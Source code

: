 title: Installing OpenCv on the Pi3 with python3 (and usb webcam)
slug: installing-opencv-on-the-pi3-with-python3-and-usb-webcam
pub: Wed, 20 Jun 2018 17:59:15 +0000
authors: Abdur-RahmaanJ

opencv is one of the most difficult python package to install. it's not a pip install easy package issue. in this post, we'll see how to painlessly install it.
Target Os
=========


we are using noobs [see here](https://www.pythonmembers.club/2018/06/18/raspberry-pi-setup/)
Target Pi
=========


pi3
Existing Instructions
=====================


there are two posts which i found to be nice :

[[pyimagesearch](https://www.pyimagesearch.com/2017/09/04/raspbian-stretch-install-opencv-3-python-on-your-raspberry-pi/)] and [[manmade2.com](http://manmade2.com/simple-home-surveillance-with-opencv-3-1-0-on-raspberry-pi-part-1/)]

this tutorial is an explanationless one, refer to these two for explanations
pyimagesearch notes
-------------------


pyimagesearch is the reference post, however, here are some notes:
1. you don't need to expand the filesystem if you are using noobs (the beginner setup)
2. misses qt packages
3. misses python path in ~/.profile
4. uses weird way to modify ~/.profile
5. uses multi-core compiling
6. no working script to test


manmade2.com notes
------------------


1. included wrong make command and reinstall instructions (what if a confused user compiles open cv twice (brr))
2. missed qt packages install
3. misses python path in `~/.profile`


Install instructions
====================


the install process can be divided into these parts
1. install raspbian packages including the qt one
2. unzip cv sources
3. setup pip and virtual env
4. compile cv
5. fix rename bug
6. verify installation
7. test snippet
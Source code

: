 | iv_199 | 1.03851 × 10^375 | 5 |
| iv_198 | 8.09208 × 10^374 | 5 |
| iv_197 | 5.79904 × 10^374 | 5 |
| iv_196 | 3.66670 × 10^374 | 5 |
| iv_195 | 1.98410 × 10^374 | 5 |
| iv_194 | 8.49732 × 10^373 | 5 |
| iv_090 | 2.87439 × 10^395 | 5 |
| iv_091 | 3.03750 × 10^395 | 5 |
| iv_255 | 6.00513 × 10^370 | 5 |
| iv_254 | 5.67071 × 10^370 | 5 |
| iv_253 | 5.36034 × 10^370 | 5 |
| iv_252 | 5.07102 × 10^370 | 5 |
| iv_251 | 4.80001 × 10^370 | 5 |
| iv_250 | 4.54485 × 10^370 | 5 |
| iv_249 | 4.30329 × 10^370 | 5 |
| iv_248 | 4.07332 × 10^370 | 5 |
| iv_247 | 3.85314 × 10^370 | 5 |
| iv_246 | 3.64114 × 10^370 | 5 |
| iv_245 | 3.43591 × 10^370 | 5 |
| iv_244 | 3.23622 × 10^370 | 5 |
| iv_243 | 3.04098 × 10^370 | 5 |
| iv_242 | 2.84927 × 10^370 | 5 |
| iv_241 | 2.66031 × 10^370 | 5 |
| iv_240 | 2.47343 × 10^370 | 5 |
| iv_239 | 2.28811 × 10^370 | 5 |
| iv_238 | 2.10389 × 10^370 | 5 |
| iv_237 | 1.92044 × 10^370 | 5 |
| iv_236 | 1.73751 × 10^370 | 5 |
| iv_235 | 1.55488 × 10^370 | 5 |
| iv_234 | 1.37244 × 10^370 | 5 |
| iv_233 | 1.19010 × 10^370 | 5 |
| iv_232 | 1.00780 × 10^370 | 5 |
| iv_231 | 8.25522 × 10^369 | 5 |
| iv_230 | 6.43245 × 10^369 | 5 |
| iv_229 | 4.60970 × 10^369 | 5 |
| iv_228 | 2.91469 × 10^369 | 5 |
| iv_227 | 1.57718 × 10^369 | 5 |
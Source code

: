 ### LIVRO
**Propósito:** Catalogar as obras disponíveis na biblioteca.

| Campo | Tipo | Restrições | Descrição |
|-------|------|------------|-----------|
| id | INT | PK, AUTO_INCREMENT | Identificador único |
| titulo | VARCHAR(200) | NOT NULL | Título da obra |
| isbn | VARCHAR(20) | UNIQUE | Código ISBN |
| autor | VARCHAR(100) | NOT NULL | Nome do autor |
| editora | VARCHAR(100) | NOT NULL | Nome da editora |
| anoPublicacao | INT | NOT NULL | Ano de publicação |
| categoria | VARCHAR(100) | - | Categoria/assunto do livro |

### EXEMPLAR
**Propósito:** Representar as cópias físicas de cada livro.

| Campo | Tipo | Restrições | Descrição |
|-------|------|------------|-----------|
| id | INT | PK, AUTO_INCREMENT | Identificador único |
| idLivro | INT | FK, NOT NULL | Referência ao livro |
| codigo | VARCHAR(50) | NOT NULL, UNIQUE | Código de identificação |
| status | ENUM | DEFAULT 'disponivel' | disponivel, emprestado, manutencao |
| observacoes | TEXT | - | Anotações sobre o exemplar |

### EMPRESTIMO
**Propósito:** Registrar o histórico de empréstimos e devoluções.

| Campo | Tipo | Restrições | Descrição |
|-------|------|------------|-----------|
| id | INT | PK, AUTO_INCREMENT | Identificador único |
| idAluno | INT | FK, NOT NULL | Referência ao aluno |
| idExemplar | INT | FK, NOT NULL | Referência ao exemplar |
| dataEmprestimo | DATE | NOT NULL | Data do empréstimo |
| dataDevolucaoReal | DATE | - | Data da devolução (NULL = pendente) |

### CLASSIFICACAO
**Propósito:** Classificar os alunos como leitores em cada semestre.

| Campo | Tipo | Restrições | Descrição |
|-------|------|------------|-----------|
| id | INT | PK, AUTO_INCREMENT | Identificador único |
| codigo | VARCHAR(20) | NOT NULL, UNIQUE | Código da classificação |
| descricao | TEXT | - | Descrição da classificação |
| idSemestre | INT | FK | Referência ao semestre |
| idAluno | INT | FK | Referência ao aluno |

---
...
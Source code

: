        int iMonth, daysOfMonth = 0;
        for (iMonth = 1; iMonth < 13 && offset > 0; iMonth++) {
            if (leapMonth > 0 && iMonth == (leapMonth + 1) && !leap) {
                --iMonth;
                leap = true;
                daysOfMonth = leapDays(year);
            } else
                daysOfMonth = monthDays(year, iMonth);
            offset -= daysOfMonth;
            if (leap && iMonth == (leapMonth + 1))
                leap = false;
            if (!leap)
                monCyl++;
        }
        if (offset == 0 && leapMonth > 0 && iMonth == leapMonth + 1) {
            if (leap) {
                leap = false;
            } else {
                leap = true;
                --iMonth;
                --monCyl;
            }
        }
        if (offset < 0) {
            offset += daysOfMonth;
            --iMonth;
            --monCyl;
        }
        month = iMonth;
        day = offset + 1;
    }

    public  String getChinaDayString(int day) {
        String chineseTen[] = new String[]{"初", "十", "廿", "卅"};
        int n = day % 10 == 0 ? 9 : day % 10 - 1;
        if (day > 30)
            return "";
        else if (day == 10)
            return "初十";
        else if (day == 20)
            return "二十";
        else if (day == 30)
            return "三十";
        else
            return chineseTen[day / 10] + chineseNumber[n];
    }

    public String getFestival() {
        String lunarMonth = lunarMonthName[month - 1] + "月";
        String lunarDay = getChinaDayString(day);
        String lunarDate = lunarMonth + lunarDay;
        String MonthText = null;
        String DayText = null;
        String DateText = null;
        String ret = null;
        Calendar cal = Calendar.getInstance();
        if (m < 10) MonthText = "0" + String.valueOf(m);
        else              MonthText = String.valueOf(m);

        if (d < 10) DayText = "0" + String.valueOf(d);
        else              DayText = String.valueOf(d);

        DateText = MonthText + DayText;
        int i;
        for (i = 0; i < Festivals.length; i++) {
...
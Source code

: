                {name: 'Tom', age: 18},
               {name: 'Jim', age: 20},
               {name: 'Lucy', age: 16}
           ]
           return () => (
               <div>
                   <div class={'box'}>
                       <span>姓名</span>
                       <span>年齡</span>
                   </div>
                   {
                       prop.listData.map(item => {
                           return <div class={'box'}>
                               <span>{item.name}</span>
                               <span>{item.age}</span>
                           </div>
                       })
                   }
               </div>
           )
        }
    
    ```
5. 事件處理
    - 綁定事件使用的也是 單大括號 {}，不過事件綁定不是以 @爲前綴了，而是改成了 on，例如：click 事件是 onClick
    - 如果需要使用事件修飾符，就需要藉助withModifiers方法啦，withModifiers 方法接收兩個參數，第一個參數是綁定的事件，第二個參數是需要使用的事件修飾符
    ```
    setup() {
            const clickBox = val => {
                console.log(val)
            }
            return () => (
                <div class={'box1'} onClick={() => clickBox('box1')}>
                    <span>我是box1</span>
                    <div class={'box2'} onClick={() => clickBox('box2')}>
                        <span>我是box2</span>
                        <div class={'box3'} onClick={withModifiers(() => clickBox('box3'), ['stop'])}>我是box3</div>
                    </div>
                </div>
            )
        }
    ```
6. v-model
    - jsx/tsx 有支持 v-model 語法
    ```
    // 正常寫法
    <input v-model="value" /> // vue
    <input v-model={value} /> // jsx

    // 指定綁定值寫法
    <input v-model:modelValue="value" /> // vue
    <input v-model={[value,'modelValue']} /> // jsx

__HOW TO COMPLETE THIS TASK__
All lines that contain the word "noobs" should be copied from the listing.

__ANSWER FOR THE TASK__
we are using noobs [see here](https://www.pythonmembers.club/2018/06/18/raspberry-pi-setup/)
1. you don't need to expand the filesystem if you are using noobs (the beginner setup)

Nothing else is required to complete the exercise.